- _Supplied material_
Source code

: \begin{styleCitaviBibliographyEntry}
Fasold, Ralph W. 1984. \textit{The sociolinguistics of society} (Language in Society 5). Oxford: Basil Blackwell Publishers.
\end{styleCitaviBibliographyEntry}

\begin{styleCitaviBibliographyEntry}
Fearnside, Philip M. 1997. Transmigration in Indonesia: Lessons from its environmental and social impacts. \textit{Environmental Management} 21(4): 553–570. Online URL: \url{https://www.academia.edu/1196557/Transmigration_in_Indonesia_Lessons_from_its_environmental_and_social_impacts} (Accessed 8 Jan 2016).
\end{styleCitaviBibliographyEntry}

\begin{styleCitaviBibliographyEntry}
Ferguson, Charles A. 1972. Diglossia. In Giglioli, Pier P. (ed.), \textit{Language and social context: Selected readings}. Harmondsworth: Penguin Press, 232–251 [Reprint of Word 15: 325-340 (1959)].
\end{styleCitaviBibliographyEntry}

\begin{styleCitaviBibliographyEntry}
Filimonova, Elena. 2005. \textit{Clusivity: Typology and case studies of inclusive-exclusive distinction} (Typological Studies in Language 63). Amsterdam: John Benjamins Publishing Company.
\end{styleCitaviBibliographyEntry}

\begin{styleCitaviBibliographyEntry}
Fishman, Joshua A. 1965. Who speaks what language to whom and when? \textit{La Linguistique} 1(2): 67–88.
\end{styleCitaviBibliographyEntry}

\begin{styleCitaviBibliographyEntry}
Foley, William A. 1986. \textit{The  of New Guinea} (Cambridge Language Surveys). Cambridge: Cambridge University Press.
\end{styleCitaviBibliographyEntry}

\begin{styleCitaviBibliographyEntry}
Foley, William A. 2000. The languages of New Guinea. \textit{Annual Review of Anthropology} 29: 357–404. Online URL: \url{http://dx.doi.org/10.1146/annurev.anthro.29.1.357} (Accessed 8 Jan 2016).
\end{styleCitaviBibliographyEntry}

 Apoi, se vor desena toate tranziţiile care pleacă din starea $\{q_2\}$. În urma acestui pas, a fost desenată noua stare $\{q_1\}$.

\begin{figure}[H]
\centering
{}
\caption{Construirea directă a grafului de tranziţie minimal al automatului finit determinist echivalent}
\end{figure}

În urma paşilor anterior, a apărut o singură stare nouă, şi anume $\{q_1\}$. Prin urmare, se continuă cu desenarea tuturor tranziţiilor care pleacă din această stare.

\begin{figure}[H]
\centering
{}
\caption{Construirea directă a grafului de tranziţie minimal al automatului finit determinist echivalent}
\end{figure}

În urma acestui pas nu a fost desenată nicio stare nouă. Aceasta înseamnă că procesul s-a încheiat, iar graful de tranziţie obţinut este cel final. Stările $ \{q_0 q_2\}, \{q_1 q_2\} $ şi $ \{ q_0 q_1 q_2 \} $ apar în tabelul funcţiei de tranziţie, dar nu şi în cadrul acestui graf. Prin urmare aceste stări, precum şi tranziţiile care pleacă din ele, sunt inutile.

--

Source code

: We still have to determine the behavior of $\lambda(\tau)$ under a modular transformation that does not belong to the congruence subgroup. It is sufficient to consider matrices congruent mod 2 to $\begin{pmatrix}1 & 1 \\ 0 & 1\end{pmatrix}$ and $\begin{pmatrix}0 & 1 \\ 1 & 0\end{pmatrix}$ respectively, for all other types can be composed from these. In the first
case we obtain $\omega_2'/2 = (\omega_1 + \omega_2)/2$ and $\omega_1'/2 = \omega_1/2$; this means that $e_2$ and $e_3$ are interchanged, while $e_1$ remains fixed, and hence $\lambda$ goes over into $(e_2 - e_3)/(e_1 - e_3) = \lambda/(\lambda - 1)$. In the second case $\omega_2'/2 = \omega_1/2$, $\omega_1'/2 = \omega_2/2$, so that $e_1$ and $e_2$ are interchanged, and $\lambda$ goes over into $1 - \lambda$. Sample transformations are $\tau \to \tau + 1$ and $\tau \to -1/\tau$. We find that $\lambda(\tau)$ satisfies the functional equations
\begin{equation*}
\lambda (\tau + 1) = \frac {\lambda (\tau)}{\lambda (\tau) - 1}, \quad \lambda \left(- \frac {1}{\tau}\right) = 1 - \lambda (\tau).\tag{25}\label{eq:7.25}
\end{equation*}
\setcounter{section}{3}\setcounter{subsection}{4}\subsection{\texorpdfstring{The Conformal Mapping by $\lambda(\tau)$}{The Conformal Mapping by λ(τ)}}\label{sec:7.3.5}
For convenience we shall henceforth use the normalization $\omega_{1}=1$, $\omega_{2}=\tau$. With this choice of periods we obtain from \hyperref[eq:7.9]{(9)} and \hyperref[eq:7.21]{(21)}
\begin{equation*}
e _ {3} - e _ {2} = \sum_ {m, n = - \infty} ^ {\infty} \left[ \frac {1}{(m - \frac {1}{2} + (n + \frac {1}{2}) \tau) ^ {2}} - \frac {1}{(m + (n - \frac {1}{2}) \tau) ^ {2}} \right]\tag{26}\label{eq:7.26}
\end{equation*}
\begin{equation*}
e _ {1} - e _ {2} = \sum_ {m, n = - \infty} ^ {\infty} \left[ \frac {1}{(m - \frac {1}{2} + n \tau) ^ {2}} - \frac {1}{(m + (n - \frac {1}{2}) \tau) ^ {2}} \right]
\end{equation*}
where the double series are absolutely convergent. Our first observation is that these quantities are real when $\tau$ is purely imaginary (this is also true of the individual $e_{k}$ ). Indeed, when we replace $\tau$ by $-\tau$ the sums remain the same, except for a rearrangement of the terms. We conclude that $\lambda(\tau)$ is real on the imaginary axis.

- _Exercise requirements_
Find the lines above that contain the word "when" and collect them.

- _Response box_
Fishman, Joshua A. 1965. Who speaks what language to whom and when? \textit{La Linguistique} 1(2): 67–88.
where the double series are absolutely convergent. Our first observation is that these quantities are real when $\tau$ is purely imaginary (this is also true of the individual $e_{k}$ ). Indeed, when we replace $\tau$ by $-\tau$ the sums remain the same, except for a rearrangement of the terms. We conclude that $\lambda(\tau)$ is real on the imaginary axis.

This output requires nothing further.